Could you reproduce, word for word, everything below from the line containing "- **화합물**: 노드 - 원자 / 엣지 - 결합" down to the line containing "위 그래프 구조 데이터에는 GNN이 다음과 같이 적용될 수 있습니다.", with both of those lines included and no others?

## PROVIDED RECORDS:
BEGIN

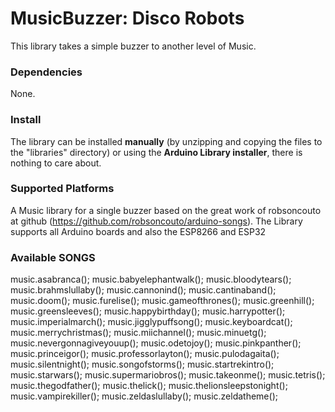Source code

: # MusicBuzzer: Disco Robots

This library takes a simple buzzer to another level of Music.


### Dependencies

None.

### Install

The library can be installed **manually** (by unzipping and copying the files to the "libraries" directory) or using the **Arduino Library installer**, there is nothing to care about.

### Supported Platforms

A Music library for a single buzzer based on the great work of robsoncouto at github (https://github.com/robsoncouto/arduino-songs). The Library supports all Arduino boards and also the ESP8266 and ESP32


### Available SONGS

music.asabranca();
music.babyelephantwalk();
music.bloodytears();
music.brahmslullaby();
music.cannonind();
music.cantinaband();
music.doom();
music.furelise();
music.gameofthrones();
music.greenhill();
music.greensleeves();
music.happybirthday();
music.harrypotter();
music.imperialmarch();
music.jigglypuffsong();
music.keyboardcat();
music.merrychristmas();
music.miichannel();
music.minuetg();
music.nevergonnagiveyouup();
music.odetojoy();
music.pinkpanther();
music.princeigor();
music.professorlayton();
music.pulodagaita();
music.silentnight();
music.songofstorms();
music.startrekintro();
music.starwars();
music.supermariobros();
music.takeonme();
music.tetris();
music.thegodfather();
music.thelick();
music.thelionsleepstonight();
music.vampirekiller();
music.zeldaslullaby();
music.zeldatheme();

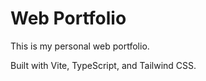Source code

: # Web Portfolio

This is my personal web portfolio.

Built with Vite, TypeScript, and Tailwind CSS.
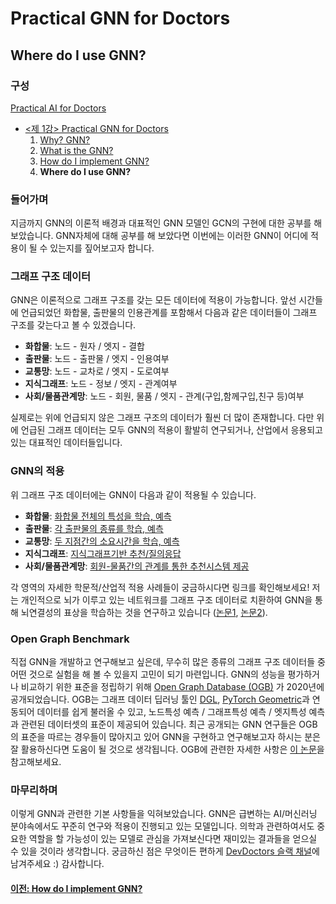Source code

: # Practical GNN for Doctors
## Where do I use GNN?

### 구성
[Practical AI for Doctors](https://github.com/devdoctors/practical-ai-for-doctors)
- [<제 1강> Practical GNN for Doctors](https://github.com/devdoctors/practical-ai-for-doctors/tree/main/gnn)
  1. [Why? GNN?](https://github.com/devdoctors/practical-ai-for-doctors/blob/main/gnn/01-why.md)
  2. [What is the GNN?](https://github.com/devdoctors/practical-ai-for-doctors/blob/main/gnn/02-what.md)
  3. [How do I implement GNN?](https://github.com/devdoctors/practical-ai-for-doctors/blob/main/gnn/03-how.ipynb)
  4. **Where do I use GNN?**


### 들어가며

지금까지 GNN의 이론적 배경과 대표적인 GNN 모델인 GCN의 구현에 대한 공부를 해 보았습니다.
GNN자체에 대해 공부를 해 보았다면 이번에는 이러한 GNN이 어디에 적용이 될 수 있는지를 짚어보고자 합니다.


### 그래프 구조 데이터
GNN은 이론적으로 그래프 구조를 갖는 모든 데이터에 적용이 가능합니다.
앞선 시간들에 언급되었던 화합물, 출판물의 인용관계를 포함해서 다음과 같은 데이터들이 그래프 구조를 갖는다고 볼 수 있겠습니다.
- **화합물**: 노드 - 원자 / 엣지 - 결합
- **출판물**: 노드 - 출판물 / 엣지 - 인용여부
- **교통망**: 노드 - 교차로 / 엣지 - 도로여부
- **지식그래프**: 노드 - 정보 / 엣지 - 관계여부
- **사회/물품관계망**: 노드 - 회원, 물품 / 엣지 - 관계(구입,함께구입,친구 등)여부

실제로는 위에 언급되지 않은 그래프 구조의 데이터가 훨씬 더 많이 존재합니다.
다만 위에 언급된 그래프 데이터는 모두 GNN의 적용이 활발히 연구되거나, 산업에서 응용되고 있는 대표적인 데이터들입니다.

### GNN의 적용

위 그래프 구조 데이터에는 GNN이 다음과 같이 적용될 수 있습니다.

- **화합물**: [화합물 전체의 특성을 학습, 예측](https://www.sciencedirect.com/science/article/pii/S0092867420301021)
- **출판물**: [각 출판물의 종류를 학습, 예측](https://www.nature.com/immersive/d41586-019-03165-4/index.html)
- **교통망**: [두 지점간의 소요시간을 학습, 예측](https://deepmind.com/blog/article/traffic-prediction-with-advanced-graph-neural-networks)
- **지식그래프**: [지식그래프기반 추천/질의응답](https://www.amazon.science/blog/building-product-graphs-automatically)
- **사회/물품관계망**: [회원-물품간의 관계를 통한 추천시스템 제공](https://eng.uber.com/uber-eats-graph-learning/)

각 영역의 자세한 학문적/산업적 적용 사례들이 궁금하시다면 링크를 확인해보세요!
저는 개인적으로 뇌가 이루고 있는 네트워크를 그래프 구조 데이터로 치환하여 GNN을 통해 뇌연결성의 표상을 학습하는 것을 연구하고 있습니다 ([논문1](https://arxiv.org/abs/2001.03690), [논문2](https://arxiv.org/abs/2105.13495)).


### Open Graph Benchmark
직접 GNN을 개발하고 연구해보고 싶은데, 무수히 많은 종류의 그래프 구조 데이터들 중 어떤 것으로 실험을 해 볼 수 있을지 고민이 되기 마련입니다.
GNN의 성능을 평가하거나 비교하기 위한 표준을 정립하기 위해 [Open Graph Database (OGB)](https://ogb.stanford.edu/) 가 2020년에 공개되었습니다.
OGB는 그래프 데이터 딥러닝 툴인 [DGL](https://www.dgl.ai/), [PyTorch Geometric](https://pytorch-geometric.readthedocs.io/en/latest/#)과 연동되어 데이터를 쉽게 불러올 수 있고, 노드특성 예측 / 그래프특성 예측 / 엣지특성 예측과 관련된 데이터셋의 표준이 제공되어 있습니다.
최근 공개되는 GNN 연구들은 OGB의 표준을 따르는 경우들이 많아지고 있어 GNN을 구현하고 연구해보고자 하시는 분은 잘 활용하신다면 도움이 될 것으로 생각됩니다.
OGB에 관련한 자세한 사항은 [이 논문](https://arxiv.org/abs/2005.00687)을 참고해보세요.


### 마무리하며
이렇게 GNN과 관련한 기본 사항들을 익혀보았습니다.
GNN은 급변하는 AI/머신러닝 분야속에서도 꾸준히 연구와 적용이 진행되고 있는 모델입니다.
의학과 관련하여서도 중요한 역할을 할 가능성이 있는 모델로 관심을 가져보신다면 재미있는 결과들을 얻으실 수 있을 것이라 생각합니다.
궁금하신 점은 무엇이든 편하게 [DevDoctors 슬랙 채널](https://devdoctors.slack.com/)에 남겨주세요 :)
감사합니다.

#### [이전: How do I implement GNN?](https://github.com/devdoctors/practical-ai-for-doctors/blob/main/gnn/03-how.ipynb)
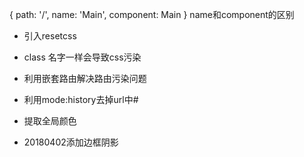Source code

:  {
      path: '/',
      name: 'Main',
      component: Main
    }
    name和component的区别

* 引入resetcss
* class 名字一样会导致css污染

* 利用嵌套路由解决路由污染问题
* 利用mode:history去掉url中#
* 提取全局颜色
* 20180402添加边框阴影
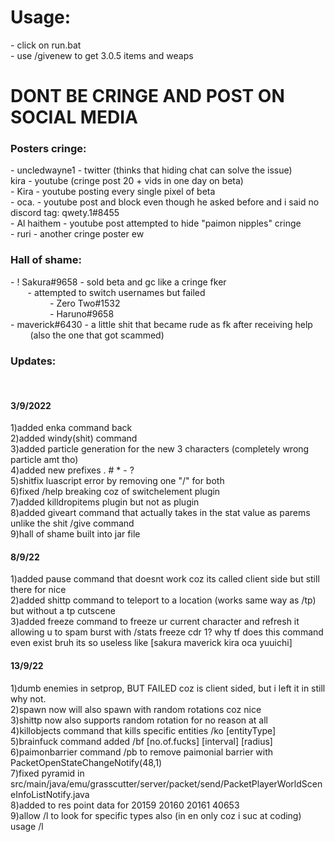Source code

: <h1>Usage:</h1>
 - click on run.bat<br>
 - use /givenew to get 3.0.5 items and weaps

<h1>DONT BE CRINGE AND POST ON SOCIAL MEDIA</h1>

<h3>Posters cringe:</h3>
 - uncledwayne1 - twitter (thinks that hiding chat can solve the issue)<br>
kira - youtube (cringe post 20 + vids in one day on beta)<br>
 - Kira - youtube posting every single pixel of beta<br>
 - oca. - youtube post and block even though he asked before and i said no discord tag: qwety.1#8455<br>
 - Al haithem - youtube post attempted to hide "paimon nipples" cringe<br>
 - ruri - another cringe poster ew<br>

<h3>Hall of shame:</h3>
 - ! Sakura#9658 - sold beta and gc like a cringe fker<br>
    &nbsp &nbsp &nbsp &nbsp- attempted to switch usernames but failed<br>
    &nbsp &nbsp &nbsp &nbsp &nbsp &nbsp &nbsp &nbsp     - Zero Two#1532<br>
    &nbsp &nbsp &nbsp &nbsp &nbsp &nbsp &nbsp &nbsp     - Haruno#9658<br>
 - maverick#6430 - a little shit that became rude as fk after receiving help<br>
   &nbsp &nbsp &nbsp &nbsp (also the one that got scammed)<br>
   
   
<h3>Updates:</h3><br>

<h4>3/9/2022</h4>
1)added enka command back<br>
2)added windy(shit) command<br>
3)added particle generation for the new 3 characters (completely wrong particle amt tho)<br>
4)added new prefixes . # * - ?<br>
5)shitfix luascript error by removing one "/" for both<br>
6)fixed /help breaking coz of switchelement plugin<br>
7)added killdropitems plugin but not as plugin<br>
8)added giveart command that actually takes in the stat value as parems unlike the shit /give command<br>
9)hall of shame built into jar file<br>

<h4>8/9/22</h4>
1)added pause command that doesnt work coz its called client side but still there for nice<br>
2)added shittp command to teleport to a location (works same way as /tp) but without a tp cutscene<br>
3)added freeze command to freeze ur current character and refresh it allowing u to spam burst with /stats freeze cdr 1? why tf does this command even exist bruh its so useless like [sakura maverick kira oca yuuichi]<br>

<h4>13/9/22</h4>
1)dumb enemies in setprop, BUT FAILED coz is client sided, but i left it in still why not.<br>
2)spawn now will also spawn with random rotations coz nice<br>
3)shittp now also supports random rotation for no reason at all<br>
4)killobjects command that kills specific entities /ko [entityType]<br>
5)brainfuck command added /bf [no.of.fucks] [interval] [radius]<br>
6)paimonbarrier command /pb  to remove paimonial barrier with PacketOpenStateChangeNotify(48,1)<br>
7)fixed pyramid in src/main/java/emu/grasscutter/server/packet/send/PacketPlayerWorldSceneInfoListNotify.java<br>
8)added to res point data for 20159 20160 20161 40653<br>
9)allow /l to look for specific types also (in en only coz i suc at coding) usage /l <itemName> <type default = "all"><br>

END

## EXERCISE OUTPUT:
- **화합물**: 노드 - 원자 / 엣지 - 결합
- **출판물**: 노드 - 출판물 / 엣지 - 인용여부
- **교통망**: 노드 - 교차로 / 엣지 - 도로여부
- **지식그래프**: 노드 - 정보 / 엣지 - 관계여부
- **사회/물품관계망**: 노드 - 회원, 물품 / 엣지 - 관계(구입,함께구입,친구 등)여부

실제로는 위에 언급되지 않은 그래프 구조의 데이터가 훨씬 더 많이 존재합니다.
다만 위에 언급된 그래프 데이터는 모두 GNN의 적용이 활발히 연구되거나, 산업에서 응용되고 있는 대표적인 데이터들입니다.

### GNN의 적용

위 그래프 구조 데이터에는 GNN이 다음과 같이 적용될 수 있습니다.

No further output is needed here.